In an attempt to give a big push to trade in petroleum products, both India and Pakistan have decided to take up a focussed approach on the issue of identifying possible supply routes – rail, road, pipeline and sea --, source and point of supply for petroleum products, regulatory framework, enhancement of direct banking and postal services between the two nations.

The two sides have decided to chalk out a road map to take the talks further in a focussed manner. The Pakistan side has been invited by the India to visit New Delhi this month-end to work out in detail all parameters for giving petroleum trade a new direction in the interests pf both the countries.

In the previous round of talks held in Islamabad held last month, the Indian side was led by P. Kalyansundaram, Director (IC) in the Petroleum Ministry. The Pakistan side was led by Shabbir Ahmad, Joint Secretary, Ministry of Petroleum and Natural Resources. The Indian side offered range of petroleum products including pet coke, sulphur, bitumen, lubricants as per quality requirements of Pakistan side.

It was decided that before operationalising of formal trade in petroleum products between the two countries, harmonisation and recognition of standards/procedures and regulatory framework in vogue need to be examined in detail. Both sides felt that banking services should be enhanced to facilitate business through letters of credit; direct routing of postal/courier services was also discussed. It was felt that SAPTA certificate recognition system be made online; multi-city and multiple entry non-reporting visas for businessmen on both sides should be introduced and warehousing and tankage facilities with infrastructure facilities like cranes, fork lifts and other machinery should be set up at the Wagah border.

The meeting also discussed the possibility of import of petroleum, oil and lubricant (POL) products from India and specifications for furnace oil, diesel, Jet-I and petrol. The Pakistan side sought to know the capacity and supply position of Indian side for exports to Pakistan. The possibility of movement of petroleum products from the rail, road, laying of new pipelines and sea was also discussed along with sustainability of supplies.

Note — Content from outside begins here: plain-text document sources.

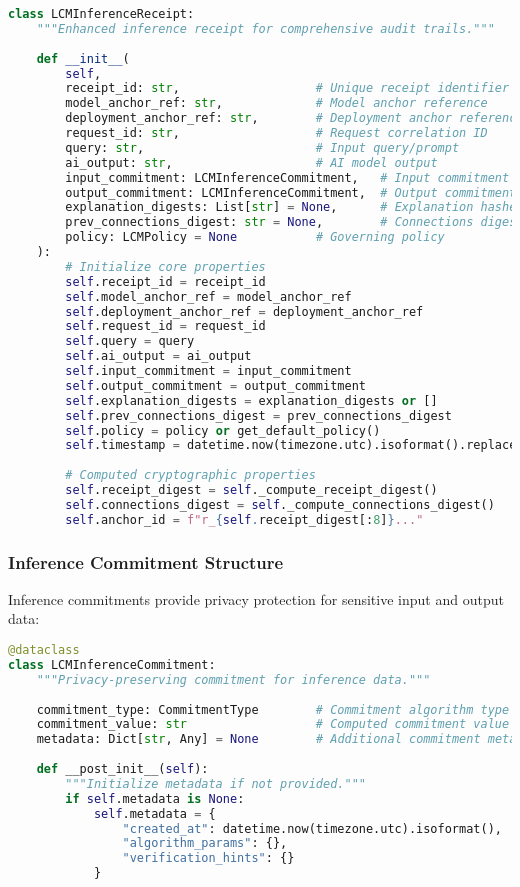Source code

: \documentclass[12pt,a4paper]{article}
\begin{document}
\begin{lstlisting}[language=Python, caption=LCM Inference Receipt Structure]
class LCMInferenceReceipt:
    """Enhanced inference receipt for comprehensive audit trails."""
    
    def __init__(
        self,
        receipt_id: str,                   # Unique receipt identifier
        model_anchor_ref: str,             # Model anchor reference
        deployment_anchor_ref: str,        # Deployment anchor reference
        request_id: str,                   # Request correlation ID
        query: str,                        # Input query/prompt
        ai_output: str,                    # AI model output
        input_commitment: LCMInferenceCommitment,   # Input commitment
        output_commitment: LCMInferenceCommitment,  # Output commitment
        explanation_digests: List[str] = None,      # Explanation hashes
        prev_connections_digest: str = None,        # Connections digest
        policy: LCMPolicy = None           # Governing policy
    ):
        # Initialize core properties
        self.receipt_id = receipt_id
        self.model_anchor_ref = model_anchor_ref
        self.deployment_anchor_ref = deployment_anchor_ref
        self.request_id = request_id
        self.query = query
        self.ai_output = ai_output
        self.input_commitment = input_commitment
        self.output_commitment = output_commitment
        self.explanation_digests = explanation_digests or []
        self.prev_connections_digest = prev_connections_digest
        self.policy = policy or get_default_policy()
        self.timestamp = datetime.now(timezone.utc).isoformat().replace('+00:00', 'Z')
        
        # Computed cryptographic properties
        self.receipt_digest = self._compute_receipt_digest()
        self.connections_digest = self._compute_connections_digest()
        self.anchor_id = f"r_{self.receipt_digest[:8]}..."
\end{lstlisting}

\subsubsection{Inference Commitment Structure}

Inference commitments provide privacy protection for sensitive input and output data:

\begin{lstlisting}[language=Python, caption=Inference Commitment Structure]
@dataclass
class LCMInferenceCommitment:
    """Privacy-preserving commitment for inference data."""
    
    commitment_type: CommitmentType        # Commitment algorithm type
    commitment_value: str                  # Computed commitment value
    metadata: Dict[str, Any] = None        # Additional commitment metadata
    
    def __post_init__(self):
        """Initialize metadata if not provided."""
        if self.metadata is None:
            self.metadata = {
                "created_at": datetime.now(timezone.utc).isoformat(),
                "algorithm_params": {},
                "verification_hints": {}
            }
\end{lstlisting}
\end{document}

The India side apprised Pakistan that it was keen on supply petroleum products to Pakistan, which will benefit both the countries. India has a refining capacity of 213 million tonnes per annum (MTPA) while their domestic requirement is 148 MTPA and exportable capacity was around 65 MTPA. India has plans to improve 310 MTPA by the end of March 2017 when the consumption is expected to be around 186 MTPA with an increased export surplus of 124 MTPA. The Indian side informed that they had the flexibility to meet Pakistan’s requirements.